Description of the task: A verbatim copy of all the data is required, minus any images.
Listed records START
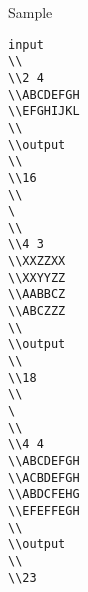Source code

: Sample
\begin{verbatim}
input 
\\ 
\\2 4 
\\ABCDEFGH 
\\EFGHIJKL 
\\ 
\\output 
\\ 
\\16
\\
\ 
\\ 
\\4 3 
\\XXZZXX 
\\XXYYZZ 
\\AABBCZ 
\\ABCZZZ 
\\ 
\\output 
\\ 
\\18
\\
\ 
\\ 
\\4 4 
\\ABCDEFGH 
\\ACBDEFGH 
\\ABDCFEHG 
\\EFEFFEGH 
\\ 
\\output 
\\ 
\\23\end{verbatim}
Listed records END
Answer section:
Source code

: Sample
\begin{verbatim}
input 
\\ 
\\2 4 
\\ABCDEFGH 
\\EFGHIJKL 
\\ 
\\output 
\\ 
\\16
\\
\ 
\\ 
\\4 3 
\\XXZZXX 
\\XXYYZZ 
\\AABBCZ 
\\ABCZZZ 
\\ 
\\output 
\\ 
\\18
\\
\ 
\\ 
\\4 4 
\\ABCDEFGH 
\\ACBDEFGH 
\\ABDCFEHG 
\\EFEFFEGH 
\\ 
\\output 
\\ 
\\23\end{verbatim}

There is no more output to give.